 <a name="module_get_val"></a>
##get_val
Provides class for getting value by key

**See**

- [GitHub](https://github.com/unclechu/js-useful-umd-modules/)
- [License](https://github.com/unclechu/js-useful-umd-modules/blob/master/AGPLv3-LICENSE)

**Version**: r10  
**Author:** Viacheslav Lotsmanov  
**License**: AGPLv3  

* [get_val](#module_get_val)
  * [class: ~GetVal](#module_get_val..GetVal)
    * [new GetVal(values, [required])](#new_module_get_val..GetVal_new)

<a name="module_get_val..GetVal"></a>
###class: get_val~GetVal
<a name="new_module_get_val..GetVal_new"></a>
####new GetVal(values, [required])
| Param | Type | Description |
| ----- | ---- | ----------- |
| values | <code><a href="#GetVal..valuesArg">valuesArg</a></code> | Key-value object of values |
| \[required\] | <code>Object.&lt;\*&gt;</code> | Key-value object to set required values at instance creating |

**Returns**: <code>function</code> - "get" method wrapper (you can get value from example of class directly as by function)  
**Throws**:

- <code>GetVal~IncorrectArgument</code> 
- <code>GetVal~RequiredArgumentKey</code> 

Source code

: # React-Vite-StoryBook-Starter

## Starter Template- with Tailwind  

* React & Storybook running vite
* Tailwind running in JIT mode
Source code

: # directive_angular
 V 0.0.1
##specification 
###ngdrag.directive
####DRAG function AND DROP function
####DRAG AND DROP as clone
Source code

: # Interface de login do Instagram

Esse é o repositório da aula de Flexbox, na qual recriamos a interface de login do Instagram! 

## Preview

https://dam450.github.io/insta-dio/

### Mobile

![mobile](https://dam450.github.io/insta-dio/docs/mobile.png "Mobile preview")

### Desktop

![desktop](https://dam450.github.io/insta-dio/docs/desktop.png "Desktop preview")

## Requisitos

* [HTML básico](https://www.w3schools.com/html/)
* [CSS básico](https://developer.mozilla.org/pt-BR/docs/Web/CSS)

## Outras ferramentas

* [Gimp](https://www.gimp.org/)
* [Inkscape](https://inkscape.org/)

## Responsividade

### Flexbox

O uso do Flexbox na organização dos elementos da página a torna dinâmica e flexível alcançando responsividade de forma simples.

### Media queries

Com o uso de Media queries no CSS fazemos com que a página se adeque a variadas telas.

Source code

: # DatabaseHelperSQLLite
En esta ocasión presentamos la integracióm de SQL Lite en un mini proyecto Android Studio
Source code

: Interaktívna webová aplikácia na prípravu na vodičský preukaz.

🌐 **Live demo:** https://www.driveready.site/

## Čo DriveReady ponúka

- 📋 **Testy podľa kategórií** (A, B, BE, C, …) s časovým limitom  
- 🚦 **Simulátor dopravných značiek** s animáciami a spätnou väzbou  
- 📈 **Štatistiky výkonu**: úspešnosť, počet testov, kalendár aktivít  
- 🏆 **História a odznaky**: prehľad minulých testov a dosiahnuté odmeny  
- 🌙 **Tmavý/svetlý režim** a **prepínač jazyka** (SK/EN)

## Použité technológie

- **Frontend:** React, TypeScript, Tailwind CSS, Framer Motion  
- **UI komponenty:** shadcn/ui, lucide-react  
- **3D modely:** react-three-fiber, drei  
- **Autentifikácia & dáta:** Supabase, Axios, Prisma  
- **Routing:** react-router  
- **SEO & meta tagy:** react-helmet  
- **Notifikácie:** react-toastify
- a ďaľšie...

☆ ☆ ☆

Every line in the listing above that mentions "docs" should be returned.

> Exercise solution:
![mobile](https://dam450.github.io/insta-dio/docs/mobile.png "Mobile preview")
![desktop](https://dam450.github.io/insta-dio/docs/desktop.png "Desktop preview")
* [CSS básico](https://developer.mozilla.org/pt-BR/docs/Web/CSS)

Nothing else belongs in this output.